INSTRUCTIONS FOR THE TASK: Collect each line of the entries that holds the string "Figure".
RECORDS SUPPLIED START
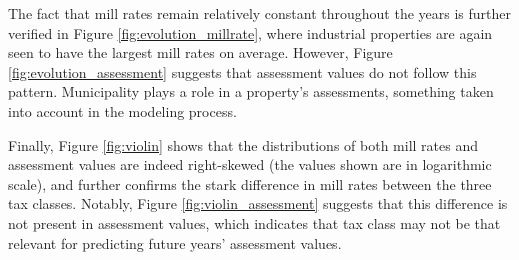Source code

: \documentclass{article}
\begin{document}
The fact that mill rates remain relatively constant throughout the years is further verified in Figure \ref{fig:evolution_millrate}, where industrial properties are again seen to have the largest mill rates on average. However, Figure \ref{fig:evolution_assessment} suggests that assessment values do not follow this pattern. Municipality plays a role in a property's assessments, something taken into account in the modeling process.



Finally, Figure \ref{fig:violin} shows that the distributions of both mill rates and assessment values are indeed right-skewed (the values shown are in logarithmic scale), and further confirms the stark difference in mill rates between the three tax classes. Notably, Figure \ref{fig:violin_assessment} suggests that this difference is not present in assessment values, which indicates that tax class may not be that relevant for predicting future years' assessment values.
\end{document}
RECORDS SUPPLIED END
WRITTEN SOLUTION:
The fact that mill rates remain relatively constant throughout the years is further verified in Figure \ref{fig:evolution_millrate}, where industrial properties are again seen to have the largest mill rates on average. However, Figure \ref{fig:evolution_assessment} suggests that assessment values do not follow this pattern. Municipality plays a role in a property's assessments, something taken into account in the modeling process.
Finally, Figure \ref{fig:violin} shows that the distributions of both mill rates and assessment values are indeed right-skewed (the values shown are in logarithmic scale), and further confirms the stark difference in mill rates between the three tax classes. Notably, Figure \ref{fig:violin_assessment} suggests that this difference is not present in assessment values, which indicates that tax class may not be that relevant for predicting future years' assessment values.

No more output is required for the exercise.